* _Records for this task_:
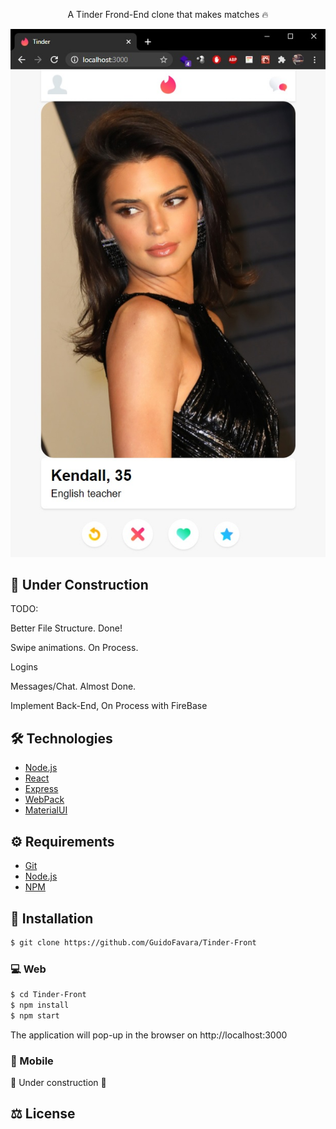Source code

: <p align="center">A Tinder Frond-End clone that makes matches 🔥</p>

<div align="center">
  <img src="https://raw.githubusercontent.com/GuidoFavara/Tinder-Front/master/preview.jpg" />
</div>

#####

## 🚧 Under Construction

TODO:

Better File Structure. Done!

Swipe animations. On Process.

Logins

Messages/Chat. Almost Done.

Implement Back-End, On Process with FireBase


## 🛠️ Technologies

<ul>
  <li><a href="https://nodejs.org/en/">Node.js</a></li>
  <li><a href="https://reactjs.org/">React</a></li>
  <li><a href="https://expressjs.com/">Express</a></li>
  <li><a href="https://www.webpack.com.ar/">WebPack</a></li>
  <li><a href="https://material-ui.com/">MaterialUI</a></li>
</ul>

## ⚙️ Requirements

<ul>
  <li><a href="https://git-scm.com/">Git</a></li>
  <li><a href="https://nodejs.org/en/">Node.js</a></li>
  <li><a href="https://www.npmjs.com/">NPM</a></li>
  

</ul>

## 🚀 Installation

```bash
$ git clone https://github.com/GuidoFavara/Tinder-Front
```


### 💻 Web

```bash
$ cd Tinder-Front
$ npm install
$ npm start
```

The application will pop-up in the browser on http://localhost:3000

### 📱 Mobile

🚧 Under construction 🚧

## ⚖️ License
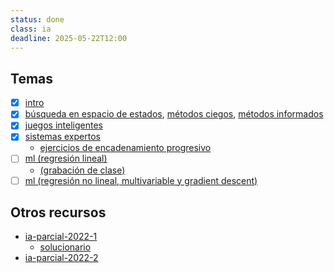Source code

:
```yaml
---
status: done
class: ia
deadline: 2025-05-22T12:00
---
```

## Temas

- [x] [intro](../../source-material/lectures/pdf/unmsm-ia-s1.pdf)
- [x] [búsqueda en espacio de estados](../../source-material/lectures/pdf/unmsm-ia-s2-1.pdf), [métodos ciegos](../../source-material/lectures/pdf/unmsm-ia-s2-2.pdf), [métodos informados](../../source-material/lectures/pdf/unmsm-ia-s2-3.pdf)
- [x] [juegos inteligentes](../../source-material/lectures/pdf/unmsm-ia-s3.pdf)
- [x] [sistemas expertos](../../source-material/lectures/pdf/unmsm-ia-s4.pdf)
	- [ejercicios de encadenamiento progresivo](../../source-material/lectures/pdf/unmsm-ia-s4-ejercicios.pdf)
- [ ] [ml (regresión lineal)](../../source-material/lectures/pdf/unmsm-ia-s5.pdf)
	- [(grabación de clase)](https://youtu.be/JtMWVHfjebI)
- [ ] [ml (regresión no lineal, multivariable y gradient descent)](../../source-material/lectures/pdf/unmsm-ia-s6.pdf)

## Otros recursos

- [ia-parcial-2022-1](pdf/ia-parcial-2022-1.pdf)
	- [solucionario](pdf/ia-parcial-2022-1-sol.pdf)
- [ia-parcial-2022-2](pdf/ia-parcial-2022-2.pdf)
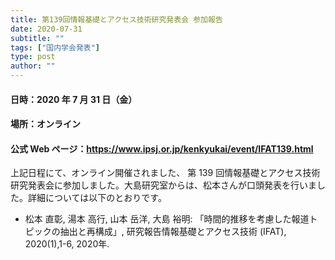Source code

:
 ```yaml
---
title: 第139回情報基礎とアクセス技術研究発表会 参加報告
date: 2020-07-31
subtitle: ""
tags: ["国内学会発表"]
type: post
author: ""
---
```


<!--more-->

#### 日時：2020 年 7 月 31 日（金）

#### 場所：オンライン

#### 公式 Web ページ：https://www.ipsj.or.jp/kenkyukai/event/IFAT139.html

上記日程にて、オンライン開催されました、 第 139 回情報基礎とアクセス技術研究発表会に参加しました。大島研究室からは、松本さんが口頭発表を行いました。詳細については以下のとおりです。

+ 松本 直彰, 湯本 高行, 山本 岳洋, 大島 裕明: 「時間的推移を考慮した報道トピックの抽出と再構成」, 研究報告情報基礎とアクセス技術 (IFAT), 2020(1),1-6, 2020年.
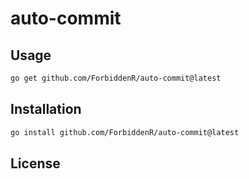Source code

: # auto-commit

## Usage

```bash
go get github.com/ForbiddenR/auto-commit@latest
```

## Installation

```bash
go install github.com/ForbiddenR/auto-commit@latest
```

## License
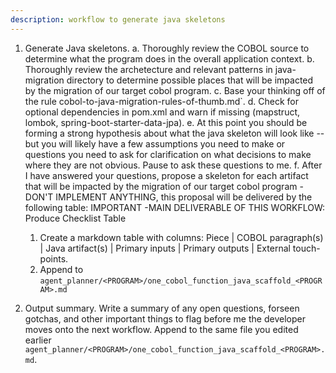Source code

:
 ```yaml
---
description: workflow to generate java skeletons
---
```



1. Generate Java skeletons.
   a. Thoroughly review the COBOL source to determine what the program does in the overall application context.
   b. Thoroughly review the archetecture and relevant patterns in java-migration directory to determine possible places that will be impacted by the migration of our target cobol program.
   c. Base your thinking off of the rule cobol-to-java-migration-rules-of-thumb.md`.
   d. Check for optional dependencies in pom.xml and warn if missing (mapstruct, lombok, spring-boot-starter-data-jpa).
   e. At this point you should be forming a strong hypothesis about what the java skeleton will look like -- but you will likely have a few assumptions you need to make or questions you need to ask for clarification on what decisions to make where they are not obvious.
   Pause to ask these questions to me.
   f. After I have answered your questions, propose a skeleton for each artifact that will be impacted by the migration of our target cobol program - DON'T IMPLEMENT ANYTHING, this proposal will be delivered by the following table:
   IMPORTANT -MAIN DELIVERABLE OF THIS WORKFLOW: Produce Checklist Table
     1. Create a markdown table with columns: Piece | COBOL paragraph(s) | Java artifact(s) | Primary inputs | Primary outputs | External touch-points.
     2. Append to `agent_planner/<PROGRAM>/one_cobol_function_java_scaffold_<PROGRAM>.md`

2. Output summary.
   Write a summary of any open questions, forseen gotchas, and other important things to flag before me the developer moves onto the next workflow.  Append to the same file you edited earlier `agent_planner/<PROGRAM>/one_cobol_function_java_scaffold_<PROGRAM>.md`.
   
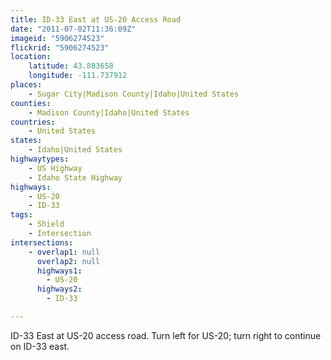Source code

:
 ```yaml
---
title: ID-33 East at US-20 Access Road
date: "2011-07-02T11:36:09Z"
imageid: "5906274523"
flickrid: "5906274523"
location:
    latitude: 43.883658
    longitude: -111.737912
places:
    - Sugar City|Madison County|Idaho|United States
counties:
    - Madison County|Idaho|United States
countries:
    - United States
states:
    - Idaho|United States
highwaytypes:
    - US Highway
    - Idaho State Highway
highways:
    - US-20
    - ID-33
tags:
    - Shield
    - Intersection
intersections:
    - overlap1: null
      overlap2: null
      highways1:
        - US-20
      highways2:
        - ID-33

---
```

ID-33 East at US-20 access road.  Turn left for US-20; turn right to continue on ID-33 east.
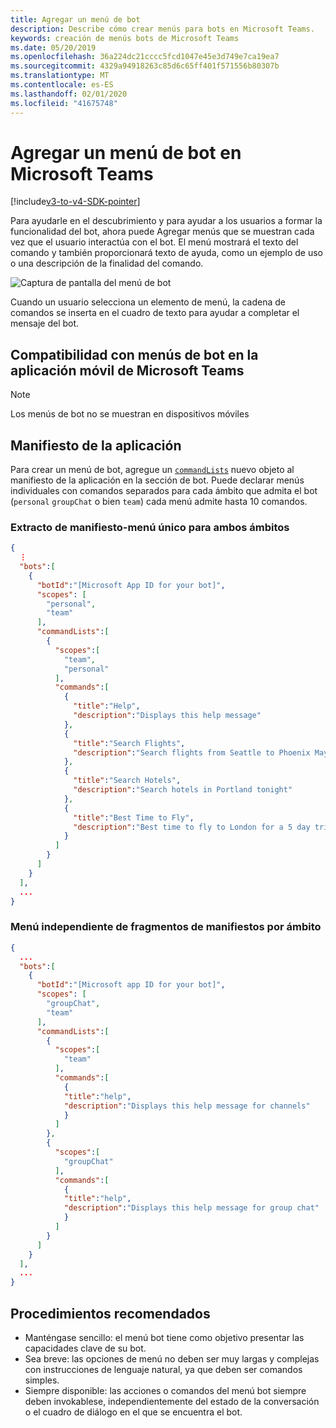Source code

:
 ```yaml
---
title: Agregar un menú de bot
description: Describe cómo crear menús para bots en Microsoft Teams.
keywords: creación de menús bots de Microsoft Teams
ms.date: 05/20/2019
ms.openlocfilehash: 36a224dc21cccc5fcd1047e45e3d749e7ca19ea7
ms.sourcegitcommit: 4329a94918263c85d6c65ff401f571556b80307b
ms.translationtype: MT
ms.contentlocale: es-ES
ms.lasthandoff: 02/01/2020
ms.locfileid: "41675748"
---
```

# <a name="add-a-bot-menu-in-microsoft-teams"></a>Agregar un menú de bot en Microsoft Teams

[!include[v3-to-v4-SDK-pointer](~/includes/v3-to-v4-pointer-bots.md)]

Para ayudarle en el descubrimiento y para ayudar a los usuarios a formar la funcionalidad del bot, ahora puede Agregar menús que se muestran cada vez que el usuario interactúa con el bot. El menú mostrará el texto del comando y también proporcionará texto de ayuda, como un ejemplo de uso o una descripción de la finalidad del comando.

![Captura de pantalla del menú de bot](~/assets/images/bots/bot-menus-bot-menu-sample.png)

Cuando un usuario selecciona un elemento de menú, la cadena de comandos se inserta en el cuadro de texto para ayudar a completar el mensaje del bot.

## <a name="bot-menu-support-on-teams-mobile-app"></a>Compatibilidad con menús de bot en la aplicación móvil de Microsoft Teams
> [!NOTE] 
> Los menús de bot no se muestran en dispositivos móviles

## <a name="app-manifest"></a>Manifiesto de la aplicación

Para crear un menú de bot, agregue un [`commandLists`](~/resources/schema/manifest-schema.md#botscommandlists) nuevo objeto al manifiesto de la aplicación en la sección de bot. Puede declarar menús individuales con comandos separados para cada ámbito que admita el bot (`personal` `groupChat` o bien `team`) cada menú admite hasta 10 comandos.

### <a name="manifest-excerpt---single-menu-for-both-scopes"></a>Extracto de manifiesto-menú único para ambos ámbitos

```json
{
  ⋮
  "bots":[
    {
      "botId":"[Microsoft App ID for your bot]",
      "scopes": [
        "personal",
        "team"
      ],
      "commandLists":[
        {
          "scopes":[
            "team",
            "personal"
          ],
          "commands":[
            {
              "title":"Help",
              "description":"Displays this help message"
            },
            {
              "title":"Search Flights",
              "description":"Search flights from Seattle to Phoenix May 2-5 departing after 3pm"
            },
            {
              "title":"Search Hotels",
              "description":"Search hotels in Portland tonight"
            },
            {
              "title":"Best Time to Fly",
              "description":"Best time to fly to London for a 5 day trip this summer"
            }
          ]
        }
      ]
    }
  ],
  ...
}
```

### <a name="manifest-excerpt---separate-menu-per-scope"></a>Menú independiente de fragmentos de manifiestos por ámbito

```json
{
  ...
  "bots":[
    {
      "botId":"[Microsoft app ID for your bot]",
      "scopes": [
        "groupChat",
        "team"
      ],
      "commandLists":[
        {
          "scopes":[
            "team"
          ],
          "commands":[
            {
            "title":"help",
            "description":"Displays this help message for channels"
            }
          ]
        },
        {
          "scopes":[
            "groupChat"
          ],
          "commands":[
            {
            "title":"help",
            "description":"Displays this help message for group chat"
            }
          ]
        }
      ]
    }
  ],
  ...
}
```

## <a name="best-practices"></a>Procedimientos recomendados

* Manténgase sencillo: el menú bot tiene como objetivo presentar las capacidades clave de su bot.
* Sea breve: las opciones de menú no deben ser muy largas y complejas con instrucciones de lenguaje natural, ya que deben ser comandos simples.
* Siempre disponible: las acciones o comandos del menú bot siempre deben invokablese, independientemente del estado de la conversación o el cuadro de diálogo en el que se encuentra el bot.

* _Exercise prompt_: Whenever the string "artifact" turns up in a line of the material, that line counts; say how many such lines there are, giving the number only.

* _Response_: 2